##### Entries supplied #####
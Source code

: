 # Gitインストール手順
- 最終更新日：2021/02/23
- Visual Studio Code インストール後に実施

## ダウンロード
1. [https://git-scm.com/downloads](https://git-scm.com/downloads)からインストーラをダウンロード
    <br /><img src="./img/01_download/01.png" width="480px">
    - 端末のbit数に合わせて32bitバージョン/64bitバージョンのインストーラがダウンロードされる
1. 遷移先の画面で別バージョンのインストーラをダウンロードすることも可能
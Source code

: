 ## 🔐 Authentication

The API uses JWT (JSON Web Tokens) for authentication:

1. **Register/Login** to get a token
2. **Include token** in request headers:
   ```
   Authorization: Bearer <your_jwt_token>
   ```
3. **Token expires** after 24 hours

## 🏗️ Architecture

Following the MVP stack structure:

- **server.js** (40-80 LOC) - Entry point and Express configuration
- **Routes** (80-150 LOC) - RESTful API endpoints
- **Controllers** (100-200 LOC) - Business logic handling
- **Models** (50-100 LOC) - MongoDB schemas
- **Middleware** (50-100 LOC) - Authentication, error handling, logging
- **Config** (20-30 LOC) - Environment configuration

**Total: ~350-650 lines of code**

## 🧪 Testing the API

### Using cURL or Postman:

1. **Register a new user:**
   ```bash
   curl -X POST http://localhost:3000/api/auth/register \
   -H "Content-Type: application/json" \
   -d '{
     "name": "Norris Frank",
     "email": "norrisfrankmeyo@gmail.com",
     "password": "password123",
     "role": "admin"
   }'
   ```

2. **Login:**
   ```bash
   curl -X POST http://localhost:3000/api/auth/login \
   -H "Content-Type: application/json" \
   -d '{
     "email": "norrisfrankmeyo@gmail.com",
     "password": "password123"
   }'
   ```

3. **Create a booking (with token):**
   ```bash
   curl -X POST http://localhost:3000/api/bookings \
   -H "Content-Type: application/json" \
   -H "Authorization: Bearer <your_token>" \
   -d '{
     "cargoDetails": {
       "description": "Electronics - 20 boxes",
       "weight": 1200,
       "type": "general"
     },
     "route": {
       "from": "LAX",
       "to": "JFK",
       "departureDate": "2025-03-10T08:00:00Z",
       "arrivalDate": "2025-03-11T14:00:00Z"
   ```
#####
The task — All of the records should be repeated precisely as written.

Reply —
Source code

: # Gitインストール手順
- 最終更新日：2021/02/23
- Visual Studio Code インストール後に実施

## ダウンロード
1. [https://git-scm.com/downloads](https://git-scm.com/downloads)からインストーラをダウンロード
    <br /><img src="./img/01_download/01.png" width="480px">
    - 端末のbit数に合わせて32bitバージョン/64bitバージョンのインストーラがダウンロードされる
1. 遷移先の画面で別バージョンのインストーラをダウンロードすることも可能
Source code

: ## 🔐 Authentication

The API uses JWT (JSON Web Tokens) for authentication:

1. **Register/Login** to get a token
2. **Include token** in request headers:
   ```
   Authorization: Bearer <your_jwt_token>
   ```
3. **Token expires** after 24 hours

## 🏗️ Architecture

Following the MVP stack structure:

- **server.js** (40-80 LOC) - Entry point and Express configuration
- **Routes** (80-150 LOC) - RESTful API endpoints
- **Controllers** (100-200 LOC) - Business logic handling
- **Models** (50-100 LOC) - MongoDB schemas
- **Middleware** (50-100 LOC) - Authentication, error handling, logging
- **Config** (20-30 LOC) - Environment configuration

**Total: ~350-650 lines of code**

## 🧪 Testing the API

### Using cURL or Postman:

1. **Register a new user:**
   ```bash
   curl -X POST http://localhost:3000/api/auth/register \
   -H "Content-Type: application/json" \
   -d '{
     "name": "Norris Frank",
     "email": "norrisfrankmeyo@gmail.com",
     "password": "password123",
     "role": "admin"
   }'
   ```

2. **Login:**
   ```bash
   curl -X POST http://localhost:3000/api/auth/login \
   -H "Content-Type: application/json" \
   -d '{
     "email": "norrisfrankmeyo@gmail.com",
     "password": "password123"
   }'
   ```

3. **Create a booking (with token):**
   ```bash
   curl -X POST http://localhost:3000/api/bookings \
   -H "Content-Type: application/json" \
   -H "Authorization: Bearer <your_token>" \
   -d '{
     "cargoDetails": {
       "description": "Electronics - 20 boxes",
       "weight": 1200,
       "type": "general"
     },
     "route": {
       "from": "LAX",
       "to": "JFK",
       "departureDate": "2025-03-10T08:00:00Z",
       "arrivalDate": "2025-03-11T14:00:00Z"
   ```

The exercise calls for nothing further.